Читать книгу Anything to Have You - Paige Harbison - Страница 14
ОглавлениеCHAPTER FIVE
I WENT BACK in, appreciating the warm gusts of heated air that beat down on our table. I cleared my throat and tried not to make eye contact with either my dad or Marcy. Which was difficult, since they were both staring at me.
“Was that a boy, Miss Natalie?”
“No...I mean, yeah, but it’s Brooke’s boyfriend.” I avoided my dad’s gaze.
“Ooh, that tall one? She showed me a picture of him a long time ago when she first met him. He is cute. They’re still together? That’s so sweet.”
“Yeah, they’re pretty cute. Um.
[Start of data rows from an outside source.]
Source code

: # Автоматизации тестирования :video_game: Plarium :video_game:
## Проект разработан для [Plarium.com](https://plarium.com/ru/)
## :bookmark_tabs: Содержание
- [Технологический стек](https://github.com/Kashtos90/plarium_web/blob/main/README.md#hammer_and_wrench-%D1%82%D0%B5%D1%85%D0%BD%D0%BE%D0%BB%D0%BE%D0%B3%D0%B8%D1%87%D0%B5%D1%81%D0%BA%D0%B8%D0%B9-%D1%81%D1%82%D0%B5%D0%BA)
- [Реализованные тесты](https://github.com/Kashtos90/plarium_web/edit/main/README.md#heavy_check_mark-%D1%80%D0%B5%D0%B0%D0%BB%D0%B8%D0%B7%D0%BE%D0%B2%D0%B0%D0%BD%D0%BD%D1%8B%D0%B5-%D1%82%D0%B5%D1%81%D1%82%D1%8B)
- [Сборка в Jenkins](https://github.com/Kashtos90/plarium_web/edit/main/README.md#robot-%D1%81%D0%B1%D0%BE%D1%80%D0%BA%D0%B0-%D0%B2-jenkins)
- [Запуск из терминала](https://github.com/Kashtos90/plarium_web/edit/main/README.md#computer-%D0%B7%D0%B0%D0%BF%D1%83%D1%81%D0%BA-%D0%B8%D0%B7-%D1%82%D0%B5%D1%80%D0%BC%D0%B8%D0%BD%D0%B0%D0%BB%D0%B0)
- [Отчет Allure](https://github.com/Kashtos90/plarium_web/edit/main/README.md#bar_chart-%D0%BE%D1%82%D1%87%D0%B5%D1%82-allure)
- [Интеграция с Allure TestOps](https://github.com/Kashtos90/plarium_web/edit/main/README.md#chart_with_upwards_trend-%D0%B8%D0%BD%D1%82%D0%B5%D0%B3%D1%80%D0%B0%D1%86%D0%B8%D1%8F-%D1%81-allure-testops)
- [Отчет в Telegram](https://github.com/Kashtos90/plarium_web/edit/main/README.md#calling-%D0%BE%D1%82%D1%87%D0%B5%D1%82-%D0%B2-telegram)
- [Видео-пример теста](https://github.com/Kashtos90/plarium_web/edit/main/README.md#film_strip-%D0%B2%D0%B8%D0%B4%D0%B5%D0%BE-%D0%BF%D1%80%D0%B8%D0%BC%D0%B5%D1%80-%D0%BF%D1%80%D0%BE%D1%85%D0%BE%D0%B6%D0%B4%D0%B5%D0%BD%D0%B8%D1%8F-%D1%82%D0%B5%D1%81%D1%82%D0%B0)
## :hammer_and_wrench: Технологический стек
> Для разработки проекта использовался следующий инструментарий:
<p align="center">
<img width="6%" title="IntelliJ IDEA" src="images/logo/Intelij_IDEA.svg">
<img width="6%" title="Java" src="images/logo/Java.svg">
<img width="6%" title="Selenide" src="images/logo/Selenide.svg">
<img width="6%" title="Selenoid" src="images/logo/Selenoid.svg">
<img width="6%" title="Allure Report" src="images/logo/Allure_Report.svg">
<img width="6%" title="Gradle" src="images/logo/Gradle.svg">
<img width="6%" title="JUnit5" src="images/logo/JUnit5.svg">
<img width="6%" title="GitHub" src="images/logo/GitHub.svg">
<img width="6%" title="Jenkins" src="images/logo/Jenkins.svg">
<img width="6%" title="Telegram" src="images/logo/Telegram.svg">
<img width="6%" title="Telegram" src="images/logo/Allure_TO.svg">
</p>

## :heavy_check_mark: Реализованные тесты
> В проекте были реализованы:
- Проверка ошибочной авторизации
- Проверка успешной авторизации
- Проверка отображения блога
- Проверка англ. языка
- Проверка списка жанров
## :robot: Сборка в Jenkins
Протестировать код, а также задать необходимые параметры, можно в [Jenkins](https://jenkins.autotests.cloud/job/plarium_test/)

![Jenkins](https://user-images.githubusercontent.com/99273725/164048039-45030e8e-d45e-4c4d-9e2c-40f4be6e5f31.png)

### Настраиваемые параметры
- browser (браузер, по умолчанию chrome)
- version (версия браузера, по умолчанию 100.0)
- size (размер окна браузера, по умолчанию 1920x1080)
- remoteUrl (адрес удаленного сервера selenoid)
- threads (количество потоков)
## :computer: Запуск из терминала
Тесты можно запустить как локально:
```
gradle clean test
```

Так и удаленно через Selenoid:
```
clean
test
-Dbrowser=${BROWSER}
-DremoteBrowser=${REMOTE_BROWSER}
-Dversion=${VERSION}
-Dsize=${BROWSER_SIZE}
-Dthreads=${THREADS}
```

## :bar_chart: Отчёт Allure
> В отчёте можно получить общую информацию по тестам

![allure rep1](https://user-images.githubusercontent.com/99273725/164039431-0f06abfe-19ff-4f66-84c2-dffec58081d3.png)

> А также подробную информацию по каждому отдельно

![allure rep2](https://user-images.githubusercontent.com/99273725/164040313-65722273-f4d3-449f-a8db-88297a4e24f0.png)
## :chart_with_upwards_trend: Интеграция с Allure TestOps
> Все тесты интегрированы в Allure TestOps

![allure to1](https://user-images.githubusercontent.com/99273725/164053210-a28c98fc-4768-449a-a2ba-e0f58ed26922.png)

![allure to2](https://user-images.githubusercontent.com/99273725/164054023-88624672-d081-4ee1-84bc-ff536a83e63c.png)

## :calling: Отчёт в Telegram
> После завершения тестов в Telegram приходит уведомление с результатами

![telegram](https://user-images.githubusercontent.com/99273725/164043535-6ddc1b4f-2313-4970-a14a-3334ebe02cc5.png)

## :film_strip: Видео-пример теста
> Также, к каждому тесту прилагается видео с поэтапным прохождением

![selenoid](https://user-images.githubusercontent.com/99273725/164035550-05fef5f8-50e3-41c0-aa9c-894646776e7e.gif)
Daddy, he’s going to stop by here for a minute if that’s okay.”
He studied me, probably trying to figure out what was really going on—he didn’t stand a chance, since even I didn’t know—and Marcy elbowed him.
“That’s fine, sweetie, I’ll keep your dad company.”
I spent the remaining few minutes trying to calm my unnecessarily wrought nerves and to not watch every set of headlights. I failed, though, and finally one of the sets of headlights was his. He pulled into the lot and parked right outside. I looked down at my Sprite, but found myself watching him step out of his Jeep, lock it and make his way inside.
He looked particularly good, wearing a pair of dark jeans he’d had forever, a gray T-shirt and a black zip-up that was not zipped up. I really wished it was, since I realized my gaze had dropped to his abdomen. I had a flash of what it would be like to race my hand up under the cotton and feel his warm skin.
Whoa. That thought was super not okay. Get ahold of yourself, Shepherds.
He walked over to our table, and I could smell his body wash. I had always liked it, but it seemed like an odd thing to notice, much less to compliment.
“Hey, all,” he said. “Mr. Shepherds, how you been? He held out his hand and gave my dad a firm handshake.
“Hey, guy, good, good, how are you?”
I blushed a little at my dad’s enthusiastic greeting.
“And you’re...Marcy, is it?” Aiden shook her hand, too, and I noticed that his grip was considerably softer.
“Yes, it is,” she said, blushing a little.
“Natalie says you’re their favorite waitress, and she’ll accept diner fare from no one else, so I figured it must be you.”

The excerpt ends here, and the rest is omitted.